Food, farming not expected to be big election issues

Food security is an issue in this election for 54 per cent of Canadians. (FatCamera/E+/Getty Images)

Canadians don’t think that food and agriculture will be a significant issue in the current federal election.

A survey conducted Sept. 9 and released Tuesday by Angus Reid Global with the support of Dalhousie University’s Agri-Food Analytics Lab shows 31 per cent of Canadians believe food and agriculture will be a prime electoral issue during the election.

The survey showed there are, however, some significant individual issues that concern Canadians related to food and agriculture.

Three of five Canadians say food security and affordability is an important issue in this election. That number is higher in Manitoba and the Atlantic region where food security is a concern for 68 per cent.

The use of plastics is also a growing concern at 54 per cent believing plastics use in food is a concern in this election.

All regions are above 50 per cent in interest in this issue other than Alberta and Saskatchewan.

Food waste is the third most important agriculture and food issue for Canadians, especially in Quebec.

Supply management proved a complicated topic to survey. Saskatchewan – which has a limited number of farmers in supply-managed commodities – had 35 per cent say supply management is an important issue. Quebec and Ontario came in at 27 per cent and 32 per cent respectively.

Global trade is much more of a concern in the West, with 51 per cent of Saskatchewan residents saying global trade is important.

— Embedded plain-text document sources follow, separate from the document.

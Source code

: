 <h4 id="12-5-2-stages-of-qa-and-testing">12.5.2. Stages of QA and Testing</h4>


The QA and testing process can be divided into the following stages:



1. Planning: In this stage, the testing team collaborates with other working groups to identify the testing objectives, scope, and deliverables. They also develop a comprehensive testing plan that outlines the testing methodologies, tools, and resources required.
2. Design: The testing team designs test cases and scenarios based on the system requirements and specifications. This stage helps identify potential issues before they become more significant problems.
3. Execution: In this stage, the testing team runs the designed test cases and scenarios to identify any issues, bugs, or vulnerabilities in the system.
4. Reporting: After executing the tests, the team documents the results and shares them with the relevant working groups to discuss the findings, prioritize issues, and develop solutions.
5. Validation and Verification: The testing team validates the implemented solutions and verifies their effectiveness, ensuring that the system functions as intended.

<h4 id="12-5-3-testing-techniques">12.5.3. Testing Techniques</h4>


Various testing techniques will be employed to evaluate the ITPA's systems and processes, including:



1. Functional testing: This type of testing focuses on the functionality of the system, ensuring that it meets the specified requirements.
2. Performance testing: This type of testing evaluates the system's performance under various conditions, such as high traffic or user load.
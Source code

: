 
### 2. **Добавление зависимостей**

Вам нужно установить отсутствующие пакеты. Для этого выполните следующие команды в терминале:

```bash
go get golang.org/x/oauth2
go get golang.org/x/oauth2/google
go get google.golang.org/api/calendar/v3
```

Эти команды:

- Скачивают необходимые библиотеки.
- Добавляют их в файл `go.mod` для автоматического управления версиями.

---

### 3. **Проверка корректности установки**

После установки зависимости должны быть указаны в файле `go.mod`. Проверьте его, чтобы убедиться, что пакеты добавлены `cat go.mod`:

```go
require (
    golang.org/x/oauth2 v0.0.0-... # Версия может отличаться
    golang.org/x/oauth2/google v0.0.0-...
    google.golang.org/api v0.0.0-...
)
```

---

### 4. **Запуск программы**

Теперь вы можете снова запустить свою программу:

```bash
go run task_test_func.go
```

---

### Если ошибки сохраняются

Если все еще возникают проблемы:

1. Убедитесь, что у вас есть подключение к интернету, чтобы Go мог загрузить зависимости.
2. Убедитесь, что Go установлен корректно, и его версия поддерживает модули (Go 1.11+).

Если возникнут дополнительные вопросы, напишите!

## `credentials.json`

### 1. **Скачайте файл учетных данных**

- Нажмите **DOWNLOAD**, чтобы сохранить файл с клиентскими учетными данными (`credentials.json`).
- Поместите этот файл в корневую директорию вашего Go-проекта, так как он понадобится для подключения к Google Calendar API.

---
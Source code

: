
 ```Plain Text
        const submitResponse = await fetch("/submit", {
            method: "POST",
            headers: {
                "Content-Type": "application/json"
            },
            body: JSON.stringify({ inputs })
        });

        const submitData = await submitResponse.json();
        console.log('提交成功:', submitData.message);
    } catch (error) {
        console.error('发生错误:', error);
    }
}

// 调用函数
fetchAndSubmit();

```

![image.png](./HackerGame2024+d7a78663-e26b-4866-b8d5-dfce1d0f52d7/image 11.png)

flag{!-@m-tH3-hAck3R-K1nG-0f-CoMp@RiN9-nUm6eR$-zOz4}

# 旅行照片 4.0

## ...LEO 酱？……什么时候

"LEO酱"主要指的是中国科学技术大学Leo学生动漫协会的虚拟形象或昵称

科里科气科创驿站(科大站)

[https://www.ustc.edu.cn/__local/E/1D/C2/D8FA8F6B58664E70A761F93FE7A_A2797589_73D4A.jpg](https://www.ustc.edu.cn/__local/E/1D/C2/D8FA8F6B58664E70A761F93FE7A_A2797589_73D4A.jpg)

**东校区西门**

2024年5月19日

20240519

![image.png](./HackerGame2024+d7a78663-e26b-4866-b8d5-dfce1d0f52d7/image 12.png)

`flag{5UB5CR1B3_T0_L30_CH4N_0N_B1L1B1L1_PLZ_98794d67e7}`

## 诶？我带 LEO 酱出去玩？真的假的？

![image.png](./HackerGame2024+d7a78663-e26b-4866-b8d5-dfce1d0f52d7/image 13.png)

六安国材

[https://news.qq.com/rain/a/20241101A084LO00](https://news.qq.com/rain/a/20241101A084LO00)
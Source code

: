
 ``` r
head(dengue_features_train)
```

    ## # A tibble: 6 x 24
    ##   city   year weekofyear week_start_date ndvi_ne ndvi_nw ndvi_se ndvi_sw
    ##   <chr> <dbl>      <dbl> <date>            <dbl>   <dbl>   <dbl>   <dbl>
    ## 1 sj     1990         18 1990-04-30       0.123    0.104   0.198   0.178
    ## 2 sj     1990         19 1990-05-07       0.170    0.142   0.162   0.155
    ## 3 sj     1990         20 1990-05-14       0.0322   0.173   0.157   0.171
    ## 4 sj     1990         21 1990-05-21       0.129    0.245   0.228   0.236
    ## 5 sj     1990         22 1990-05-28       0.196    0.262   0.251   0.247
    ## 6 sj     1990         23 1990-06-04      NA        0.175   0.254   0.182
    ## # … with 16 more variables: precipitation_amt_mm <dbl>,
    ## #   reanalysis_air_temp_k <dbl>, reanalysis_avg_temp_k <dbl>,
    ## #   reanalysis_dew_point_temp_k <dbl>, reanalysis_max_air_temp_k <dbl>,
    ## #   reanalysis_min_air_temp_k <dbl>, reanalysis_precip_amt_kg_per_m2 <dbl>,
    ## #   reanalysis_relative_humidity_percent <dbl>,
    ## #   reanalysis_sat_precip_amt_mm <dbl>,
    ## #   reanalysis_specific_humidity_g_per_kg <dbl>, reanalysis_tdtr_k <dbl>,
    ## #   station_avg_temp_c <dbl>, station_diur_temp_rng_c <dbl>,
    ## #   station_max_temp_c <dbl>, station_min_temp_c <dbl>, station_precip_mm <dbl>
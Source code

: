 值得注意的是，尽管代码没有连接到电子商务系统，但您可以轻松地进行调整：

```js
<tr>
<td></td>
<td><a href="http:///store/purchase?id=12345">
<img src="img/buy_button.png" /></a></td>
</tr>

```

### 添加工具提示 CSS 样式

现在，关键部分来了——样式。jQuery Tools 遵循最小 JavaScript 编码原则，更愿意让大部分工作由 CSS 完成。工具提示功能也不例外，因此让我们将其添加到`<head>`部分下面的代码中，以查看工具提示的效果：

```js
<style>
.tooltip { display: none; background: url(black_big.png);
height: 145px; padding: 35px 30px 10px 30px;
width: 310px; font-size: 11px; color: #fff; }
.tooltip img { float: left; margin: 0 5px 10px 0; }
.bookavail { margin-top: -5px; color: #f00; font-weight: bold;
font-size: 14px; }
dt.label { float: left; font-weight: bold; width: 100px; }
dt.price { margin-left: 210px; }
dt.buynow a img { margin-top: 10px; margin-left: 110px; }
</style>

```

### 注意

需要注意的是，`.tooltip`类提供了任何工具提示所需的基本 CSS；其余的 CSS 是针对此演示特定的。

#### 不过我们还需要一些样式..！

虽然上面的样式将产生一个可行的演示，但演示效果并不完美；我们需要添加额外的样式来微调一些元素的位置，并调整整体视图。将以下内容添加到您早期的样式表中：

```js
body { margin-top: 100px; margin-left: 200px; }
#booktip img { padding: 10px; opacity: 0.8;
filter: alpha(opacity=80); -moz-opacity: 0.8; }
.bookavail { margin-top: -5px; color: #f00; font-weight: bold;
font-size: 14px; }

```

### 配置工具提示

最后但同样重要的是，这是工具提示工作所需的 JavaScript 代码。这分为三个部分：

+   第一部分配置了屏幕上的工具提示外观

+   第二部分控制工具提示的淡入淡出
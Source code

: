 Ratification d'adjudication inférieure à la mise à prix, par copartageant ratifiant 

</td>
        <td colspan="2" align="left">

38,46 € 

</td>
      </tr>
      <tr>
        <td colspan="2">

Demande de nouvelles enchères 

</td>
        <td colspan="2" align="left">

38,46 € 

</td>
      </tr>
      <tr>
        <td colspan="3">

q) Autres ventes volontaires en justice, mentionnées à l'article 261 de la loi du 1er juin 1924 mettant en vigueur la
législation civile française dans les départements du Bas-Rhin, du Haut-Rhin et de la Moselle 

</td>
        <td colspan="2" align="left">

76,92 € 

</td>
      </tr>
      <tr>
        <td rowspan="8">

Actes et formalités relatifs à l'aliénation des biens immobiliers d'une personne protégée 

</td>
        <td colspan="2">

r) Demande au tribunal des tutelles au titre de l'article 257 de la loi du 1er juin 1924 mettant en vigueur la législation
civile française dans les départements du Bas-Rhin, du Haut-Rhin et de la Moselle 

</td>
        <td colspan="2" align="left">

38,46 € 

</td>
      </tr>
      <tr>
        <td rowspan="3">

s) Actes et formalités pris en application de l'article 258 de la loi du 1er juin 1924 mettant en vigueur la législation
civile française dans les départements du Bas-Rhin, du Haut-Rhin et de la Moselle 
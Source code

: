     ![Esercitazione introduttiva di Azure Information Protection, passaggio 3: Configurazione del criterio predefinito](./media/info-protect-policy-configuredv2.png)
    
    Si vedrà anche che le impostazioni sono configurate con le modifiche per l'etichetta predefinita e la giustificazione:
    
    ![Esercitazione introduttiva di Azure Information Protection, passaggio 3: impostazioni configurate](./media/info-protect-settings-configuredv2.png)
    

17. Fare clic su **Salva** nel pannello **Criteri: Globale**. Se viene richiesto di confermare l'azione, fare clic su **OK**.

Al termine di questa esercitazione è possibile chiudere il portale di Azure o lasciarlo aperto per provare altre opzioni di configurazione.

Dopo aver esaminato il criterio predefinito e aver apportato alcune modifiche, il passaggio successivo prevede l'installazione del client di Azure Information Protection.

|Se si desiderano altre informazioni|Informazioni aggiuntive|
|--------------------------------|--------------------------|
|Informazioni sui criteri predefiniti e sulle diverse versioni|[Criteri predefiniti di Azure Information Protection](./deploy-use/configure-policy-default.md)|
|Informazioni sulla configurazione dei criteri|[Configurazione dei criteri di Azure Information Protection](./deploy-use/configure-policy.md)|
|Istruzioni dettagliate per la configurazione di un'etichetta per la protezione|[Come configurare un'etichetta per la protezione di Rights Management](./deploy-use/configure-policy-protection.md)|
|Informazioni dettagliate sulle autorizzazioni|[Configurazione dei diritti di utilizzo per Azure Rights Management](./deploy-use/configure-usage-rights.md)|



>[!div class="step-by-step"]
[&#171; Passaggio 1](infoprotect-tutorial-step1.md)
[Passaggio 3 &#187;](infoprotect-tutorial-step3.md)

At the other end of the spectrum, 19 per cent of Quebec residents say global trade is an issue.

When asked what the largest food and agriculture issues should be after the election, Canadian said food security, overwhelmingly — likely representing a lack of understanding on the issues in order to volunteer them.

The survey asked about the use of pesticides and urban agriculture, but the results were insignificant.

The sample size for this survey was 1,524 people from across the country, with a margin of error of less than three per cent, 19 times out of 20.

— John Greig is editor of Farmtario.